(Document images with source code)
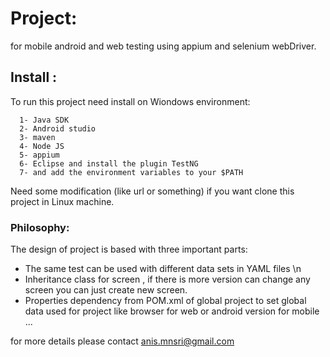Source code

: # Project:
for mobile android and web testing using appium and selenium webDriver.
## Install :

To run this project need install on Wiondows environment:

```
  1- Java SDK 
  2- Android studio
  3- maven
  4- Node JS
  5- appium 
  6- Eclipse and install the plugin TestNG
  7- and add the environment variables to your $PATH
```
  Need some modification (like url or something) if you want clone this project in Linux machine.
  
  ### Philosophy: 
  
  The design of project is based with three important parts:
  
  * The same test can be used with different data sets in YAML files \n
  * Inheritance class for screen , if there is more version can change any screen you can just create new screen.
  * Properties dependency from POM.xml of global project to set global data used for project like browser for web or android version for mobile ...
  
  
  for more details please contact anis.mnsri@gmail.com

Work order: Could you retype every record exactly, leaving the pictures out?

Exercise answer:
Source code

: # Project:
for mobile android and web testing using appium and selenium webDriver.
## Install :

To run this project need install on Wiondows environment:

```
  1- Java SDK 
  2- Android studio
  3- maven
  4- Node JS
  5- appium 
  6- Eclipse and install the plugin TestNG
  7- and add the environment variables to your $PATH
```
  Need some modification (like url or something) if you want clone this project in Linux machine.
  
  ### Philosophy: 
  
  The design of project is based with three important parts:
  
  * The same test can be used with different data sets in YAML files \n
  * Inheritance class for screen , if there is more version can change any screen you can just create new screen.
  * Properties dependency from POM.xml of global project to set global data used for project like browser for web or android version for mobile ...
  
  
  for more details please contact anis.mnsri@gmail.com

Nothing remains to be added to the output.